### What is needed
Could you please reproduce the entries exactly, leaving out any pictures?

[Plain-text document sources]

----------

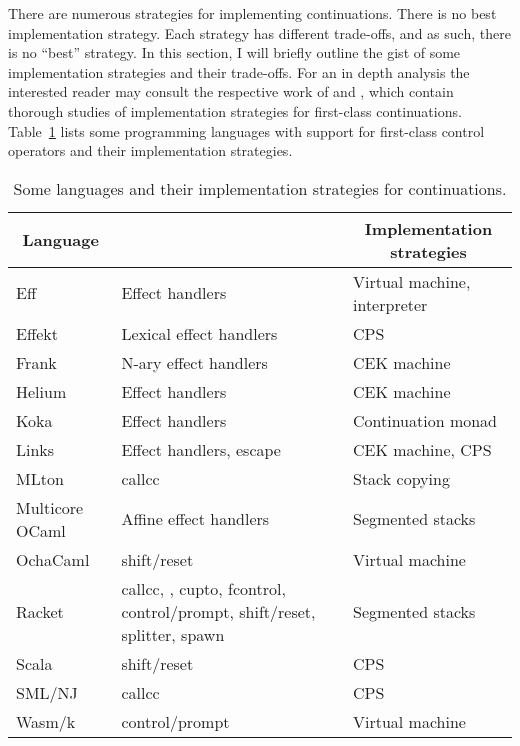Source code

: \documentclass[12pt,phd,lfcs,twoside,openright,logo,leftchapter,normalheadings]{infthesis}
\theoremstyle{plain}
\theoremstyle{definition}
\begin{document}
There are numerous strategies for implementing continuations. There is
no best implementation strategy. Each strategy has different
trade-offs, and as such, there is no ``best'' strategy. In this
section, I will briefly outline the gist of some implementation
strategies and their trade-offs. For an in depth analysis the
interested reader may consult the respective work of
\citet{ClingerHO88} and \citet{FarvardinR20}, which contain thorough
studies of implementation strategies for first-class continuations.
%
Table~\ref{tbl:ctrl-operators-impls} lists some programming languages
with support for first-class control operators and their
implementation strategies.

\begin{table}
  \centering
  \begin{tabular}{| l | >{\raggedright}p{4.3cm} | l |}
    \hline
    \multicolumn{1}{|c|}{\textbf{Language}} & \multicolumn{1}{c |}{\textbf{Control operators}} & \multicolumn{1}{c|}{\textbf{Implementation strategies}}\\
    \hline
    Eff      & Effect handlers & Virtual machine, interpreter \\
    \hline
    Effekt   & Lexical effect handlers & CPS\\
    \hline
    Frank    & N-ary effect handlers & CEK machine \\
    \hline
    Helium   & Effect handlers & CEK machine \\
    \hline
    Koka     & Effect handlers & Continuation monad\\
    \hline
    Links    & Effect handlers, escape & CEK machine, CPS\\
    \hline
    MLton    & callcc & Stack copying\\
    \hline
    Multicore OCaml  & Affine effect handlers & Segmented stacks\\
    \hline
    OchaCaml & shift/reset & Virtual machine\\
    \hline
    Racket & callcc, \textCallcomc{}, cupto, fcontrol, control/prompt, shift/reset, splitter, spawn & Segmented stacks\\
    \hline
    Scala                 & shift/reset       & CPS\\
    \hline
    SML/NJ                & callcc            & CPS\\
    \hline
    Wasm/k                & control/prompt    & Virtual machine \\
    \hline
  \end{tabular}
  \caption{Some languages and their implementation strategies for continuations.}\label{tbl:ctrl-operators-impls}
\end{table}
\end{document}
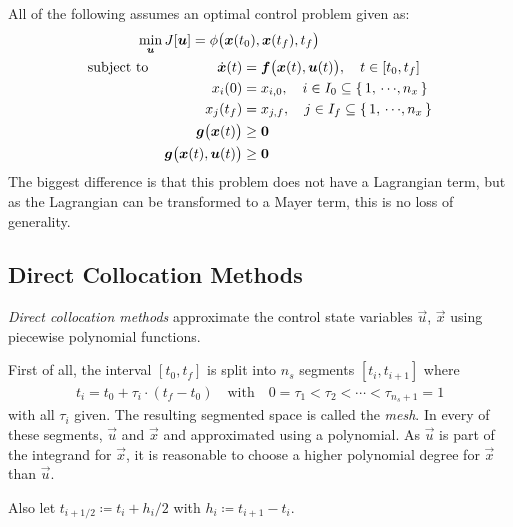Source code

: 		All of the following assumes an optimal control problem given as:
		\begin{align*}
			\min_{\bm{u}}           & \, J[\bm{u}] = \phi\big(\bm{x}(t_0), \bm{x}(t_f), t_f\big) \\
			\mathrm{subject~to}\quad & \,
			\begin{alignedat}[t]{2}
				\dot{\bm{x}}(t) &= \bm{f}\big(\bm{x}(t), \bm{u}(t)\big),\quad t \in [t_0, t_f] \\
				x_i(0) &= x_{i, 0},\quad i \in I_0 \subseteq \{\, 1,\,\cdots\!,n_x \,\} \\
				x_j(t_f) &= x_{j, f},\quad j \in I_f \subseteq \{\, 1,\,\cdots\!,n_x \,\} \\
				\bm{g}\big(\bm{x}(t)\big) &\geq \bm{0} \\
				\bm{g}\big(\bm{x}(t), \bm{u}(t)\big) &\geq \bm{0}
			\end{alignedat}
		\end{align*}
		The biggest difference is that this problem does not have a Lagrangian term, but as the Lagrangian can be transformed to a Mayer term, this is no loss of generality.

		\subsection{Direct Collocation Methods}
			\emph{Direct collocation methods} approximate the control state variables \(\vec{u}\), \(\vec{x}\) using piecewise polynomial functions.

			First of all, the interval \( [t_0, t_f] \) is split into \(n_s\) segments \( [t_i, t_{i + 1}] \) where
			\begin{align*}
				t_i = t_0 + \tau_i \cdot (t_f - t_0) \quad\text{with}\quad 0 = \tau_1 < \tau_2 < \cdots < \tau_{n_s + 1} = 1
			\end{align*}
			with all \(\tau_i\) given. The resulting segmented space is called the \emph{mesh}. In every of these segments, \(\vec{u}\) and \(\vec{x}\) and approximated using a polynomial. As \(\vec{u}\) is part of the integrand for \(\vec{x}\), it is reasonable to choose a higher polynomial degree for \(\vec{x}\) than \(\vec{u}\).

			Also let \( t_{i + 1/2} \coloneqq t_i + h_i / 2 \) with \( h_i \coloneqq t_{i + 1} - t_i \).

----------

### Response to this task
Source code

: \documentclass[12pt,phd,lfcs,twoside,openright,logo,leftchapter,normalheadings]{infthesis}
\theoremstyle{plain}
\theoremstyle{definition}
\begin{document}
There are numerous strategies for implementing continuations. There is
no best implementation strategy. Each strategy has different
trade-offs, and as such, there is no ``best'' strategy. In this
section, I will briefly outline the gist of some implementation
strategies and their trade-offs. For an in depth analysis the
interested reader may consult the respective work of
\citet{ClingerHO88} and \citet{FarvardinR20}, which contain thorough
studies of implementation strategies for first-class continuations.
%
Table~\ref{tbl:ctrl-operators-impls} lists some programming languages
with support for first-class control operators and their
implementation strategies.

\begin{table}
  \centering
  \begin{tabular}{| l | >{\raggedright}p{4.3cm} | l |}
    \hline
    \multicolumn{1}{|c|}{\textbf{Language}} & \multicolumn{1}{c |}{\textbf{Control operators}} & \multicolumn{1}{c|}{\textbf{Implementation strategies}}\\
    \hline
    Eff      & Effect handlers & Virtual machine, interpreter \\
    \hline
    Effekt   & Lexical effect handlers & CPS\\
    \hline
    Frank    & N-ary effect handlers & CEK machine \\
    \hline
    Helium   & Effect handlers & CEK machine \\
    \hline
    Koka     & Effect handlers & Continuation monad\\
    \hline
    Links    & Effect handlers, escape & CEK machine, CPS\\
    \hline
    MLton    & callcc & Stack copying\\
    \hline
    Multicore OCaml  & Affine effect handlers & Segmented stacks\\
    \hline
    OchaCaml & shift/reset & Virtual machine\\
    \hline
    Racket & callcc, \textCallcomc{}, cupto, fcontrol, control/prompt, shift/reset, splitter, spawn & Segmented stacks\\
    \hline
    Scala                 & shift/reset       & CPS\\
    \hline
    SML/NJ                & callcc            & CPS\\
    \hline
    Wasm/k                & control/prompt    & Virtual machine \\
    \hline
  \end{tabular}
  \caption{Some languages and their implementation strategies for continuations.}\label{tbl:ctrl-operators-impls}
\end{table}
\end{document}
Source code

: 		All of the following assumes an optimal control problem given as:
		\begin{align*}
			\min_{\bm{u}}           & \, J[\bm{u}] = \phi\big(\bm{x}(t_0), \bm{x}(t_f), t_f\big) \\
			\mathrm{subject~to}\quad & \,
			\begin{alignedat}[t]{2}
				\dot{\bm{x}}(t) &= \bm{f}\big(\bm{x}(t), \bm{u}(t)\big),\quad t \in [t_0, t_f] \\
				x_i(0) &= x_{i, 0},\quad i \in I_0 \subseteq \{\, 1,\,\cdots\!,n_x \,\} \\
				x_j(t_f) &= x_{j, f},\quad j \in I_f \subseteq \{\, 1,\,\cdots\!,n_x \,\} \\
				\bm{g}\big(\bm{x}(t)\big) &\geq \bm{0} \\
				\bm{g}\big(\bm{x}(t), \bm{u}(t)\big) &\geq \bm{0}
			\end{alignedat}
		\end{align*}
		The biggest difference is that this problem does not have a Lagrangian term, but as the Lagrangian can be transformed to a Mayer term, this is no loss of generality.

		\subsection{Direct Collocation Methods}
			\emph{Direct collocation methods} approximate the control state variables \(\vec{u}\), \(\vec{x}\) using piecewise polynomial functions.

			First of all, the interval \( [t_0, t_f] \) is split into \(n_s\) segments \( [t_i, t_{i + 1}] \) where
			\begin{align*}
				t_i = t_0 + \tau_i \cdot (t_f - t_0) \quad\text{with}\quad 0 = \tau_1 < \tau_2 < \cdots < \tau_{n_s + 1} = 1
			\end{align*}
			with all \(\tau_i\) given. The resulting segmented space is called the \emph{mesh}. In every of these segments, \(\vec{u}\) and \(\vec{x}\) and approximated using a polynomial. As \(\vec{u}\) is part of the integrand for \(\vec{x}\), it is reasonable to choose a higher polynomial degree for \(\vec{x}\) than \(\vec{u}\).

			Also let \( t_{i + 1/2} \coloneqq t_i + h_i / 2 \) with \( h_i \coloneqq t_{i + 1} - t_i \).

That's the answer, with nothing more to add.